Entendió a la perfección que no le serviría de mucho el recluta, se encontraba en shock y no era para menos, la situación lo ameritaba. No todos eran capaces de ver a personas con heridas de muerte correr hacia uno, como si fueran depredadores. Así que, sacó fuerzas de lo más profundo de su ser, tal vez impulsado por las ganas de vivir y de aferrarse a la vida.

Jaló de un sólo tirón al militar por la camisa del uniforme para sacarlo del interior de la gaceta y de un empujón, hizo que chocara contra el teniente y sus colegas que ya se encontraban a sólo dos pasos de darle alcance. Cayeron enredados en una maraña de brazos y piernas.
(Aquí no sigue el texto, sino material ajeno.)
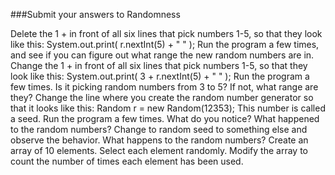 ###Submit your answers to Randomness


Delete the 1 + in front of all six lines that pick numbers 1-5, so that they look like this: System.out.print( r.nextInt(5) + " " ); Run the program a few times, and see if you can figure out what range the new random numbers are in.
Change the 1 + in front of all six lines that pick numbers 1-5, so that they look like this: System.out.print( 3 + r.nextInt(5) + " " ); Run the program a few times. Is it picking random numbers from 3 to 5? If not, what range are they?
Change the line where you create the random number generator so that it looks like this: Random r = new Random(12353); This number is called a seed. Run the program a few times. What do you notice? What happened to the random numbers?
Change to random seed to something else and observe the behavior. What happens to the random numbers?
Create an array of 10 elements. Select each element randomly. Modify the array to count the number of times each element has been used. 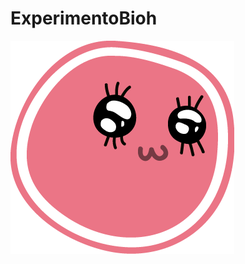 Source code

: # ExperimentoBioh

![alt text](https://github.com/EaterFire/ExperimentoBioh/blob/master/Assets/Game/Imagens/Personagens/bioh%20rosa.png)
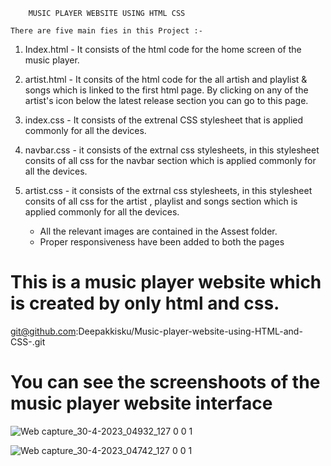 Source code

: 
        MUSIC PLAYER WEBSITE USING HTML CSS 
      
    There are five main fies in this Project :-

1. Index.html - It consists of the html code for the home screen of the music player.

2. artist.html - It consits of the html code for the all artish and playlist & songs which is linked to the first html page. By clicking on any of the artist's icon below the latest release section you can go to this page.

3. index.css - It consists of the extrenal CSS stylesheet that is applied commonly for all the devices.

4. navbar.css - it consists of the extrnal css stylesheets, in this stylesheet consits of all css for the navbar section which is applied commonly for all the devices.

5. artist.css - it consists of the extrnal css stylesheets, in this stylesheet consits of all css for the artist , playlist and songs section which is applied commonly for all the devices.

      * All the relevant images are contained in the Assest folder.
      * Proper responsiveness have been added to both the pages


 #  This is a music player website which is created by only html and css.
 git@github.com:Deepakkisku/Music-player-website-using-HTML-and-CSS-.git
 

# You can see the screenshoots of the music player website interface  
![Web capture_30-4-2023_04932_127 0 0 1](https://user-images.githubusercontent.com/98824538/235321521-86e7d335-5910-4105-ac66-15ed16e10a20.jpeg)


![Web capture_30-4-2023_04742_127 0 0 1](https://user-images.githubusercontent.com/98824538/235321527-7b2962a7-6d5b-49da-98ba-bb3174f74efb.jpeg)




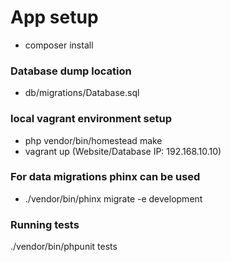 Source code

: # App setup

+ composer install

### Database dump location

+ db/migrations/Database.sql

### local vagrant environment setup

+ php vendor/bin/homestead make
+ vagrant up
(Website/Database IP: 192.168.10.10)

### For data migrations phinx can be used

+ ./vendor/bin/phinx migrate -e development

### Running tests

./vendor/bin/phpunit tests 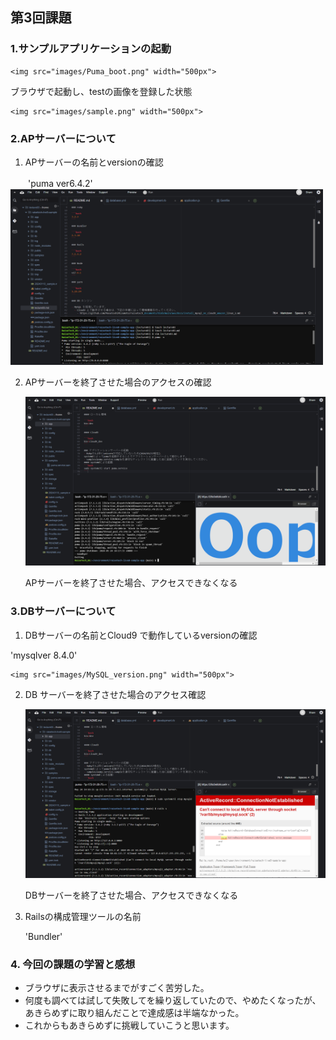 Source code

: ## 第3回課題

### 1.サンプルアプリケーションの起動
    
    <img src="images/Puma_boot.png" width="500px">

   ブラウザで起動し、testの画像を登録した状態
   
    <img src="images/sample.png" width="500px">

### 2.APサーバーについて

1. APサーバーの名前とversionの確認

　　'puma ver6.4.2'
　　
    <img src="images/Puma_version.png" width="500px">

2. APサーバーを終了させた場合のアクセスの確認

    <img src="images/Puma_stop.png" width="500px">

   APサーバーを終了させた場合、アクセスできなくなる

### 3.DBサーバーについて

1. DBサーバーの名前とCloud9 で動作しているversionの確認

  'mysqlver 8.4.0'
  
    <img src="images/MySQL_version.png" width="500px">

2. DB サーバーを終了させた場合のアクセス確認

    <img src="images/MySQL_stop.png" width="500px">
    
   DBサーバーを終了させた場合、アクセスできなくなる

3. Railsの構成管理ツールの名前

   'Bundler'

### 4. 今回の課題の学習と感想
* ブラウザに表示させるまでがすごく苦労した。
* 何度も調べては試して失敗してを繰り返していたので、やめたくなったが、あきらめずに取り組んだことで達成感は半端なかった。
* これからもあきらめずに挑戦していこうと思います。


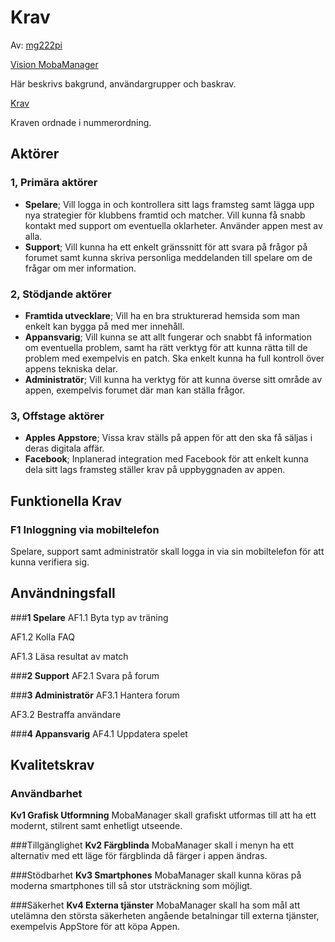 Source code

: # Krav
Av: [mg222pi](https://github.com/MarkusGirdland)

[Vision MobaManager](https://github.com/MarkusGirdland/Uppgift-234/blob/master/Vision.md)

Här beskrivs bakgrund, användargrupper och baskrav.

[Krav](www.kommersnart.se)

Kraven ordnade i nummerordning.

## Aktörer

### 1, Primära aktörer
- **Spelare**; Vill logga in och kontrollera sitt lags framsteg samt lägga upp nya strategier för klubbens framtid och matcher. Vill kunna få snabb kontakt med support om eventuella oklarheter. Använder appen mest av alla.
- **Support**; Vill kunna ha ett enkelt gränssnitt för att svara på frågor på forumet samt kunna skriva personliga meddelanden till spelare om de frågar om mer information.


### 2, Stödjande aktörer
- **Framtida utvecklare**; Vill ha en bra strukturerad hemsida som man enkelt kan bygga på med mer innehåll.
- **Appansvarig**; Vill kunna se att allt fungerar och snabbt få information om eventuella problem, samt ha rätt verktyg för att kunna rätta till de problem med exempelvis en patch. Ska enkelt kunna ha full kontroll över appens tekniska delar.
- **Administratör**; Vill kunna ha verktyg för att kunna överse sitt område av appen, exempelvis forumet där man kan ställa frågor.

### 3, Offstage aktörer
- **Apples Appstore**; Vissa krav ställs på appen för att den ska få säljas i deras digitala affär.
- **Facebook**; Inplanerad integration med Facebook för att enkelt kunna dela sitt lags framsteg ställer krav på uppbyggnaden av appen.

## Funktionella Krav
### F1 Inloggning via mobiltelefon
Spelare, support samt administratör skall logga in via sin mobiltelefon för att kunna verifiera sig.

## Användningsfall
###**1 Spelare**
AF1.1 Byta typ av träning

AF1.2 Kolla FAQ

AF1.3 Läsa resultat av match

###**2 Support**
AF2.1 Svara på forum 

###**3 Administratör**
AF3.1 Hantera forum

AF3.2 Bestraffa användare

###**4 Appansvarig**
AF4.1 Uppdatera spelet

## Kvalitetskrav
### Användbarhet
**Kv1 Grafisk Utformning**
MobaManager skall grafiskt utformas till att ha ett modernt, stilrent samt enhetligt utseende.

###Tillgänglighet
**Kv2 Färgblinda**
MobaManager skall i menyn ha ett alternativ med ett läge för färgblinda då färger i appen ändras.

###Stödbarhet
**Kv3 Smartphones**
MobaManager skall kunna köras på moderna smartphones till så stor utsträckning som möjligt.

###Säkerhet
**Kv4 Externa tjänster**
MobaManager skall ha som mål att utelämna den största säkerheten angående betalningar till externa tjänster, exempelvis AppStore för att köpa Appen.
De ser personas normales y, por tanto, tener conciencia, no les hubiera costado ni medio segundo en levantarse.

Méndez sabía que carecían de esa habilidad, lo había vivido dentro de los laboratorios del Sector Nueve, no eran capaces de pensar, actuaban por puro instinto, eso de cierta forma les daba algo de ventaja.

Méndez agarró a José por el brazo y tiró de él con brusquedad. Encontró resistencia haciéndolo perder tres valiosos segundos. Ya para entonces sus perseguidores comenzaban a intentar levantarse. No importaba si para ello tenían que pisar la cabeza de uno o el brazo de otro, lo que los hacía de cierta forma algo torpes y les provocaba más de una caída.

—Si quieres vivir, aunque sea sólo por esta noche —dijo el científico tras darle un golpe considerable al recluta en el rostro sacándolo de su ensimismamiento—. ¡¡¡Corre!!! —le gritó a todo pulmón, sin más, comenzaron una carrera por sus vidas.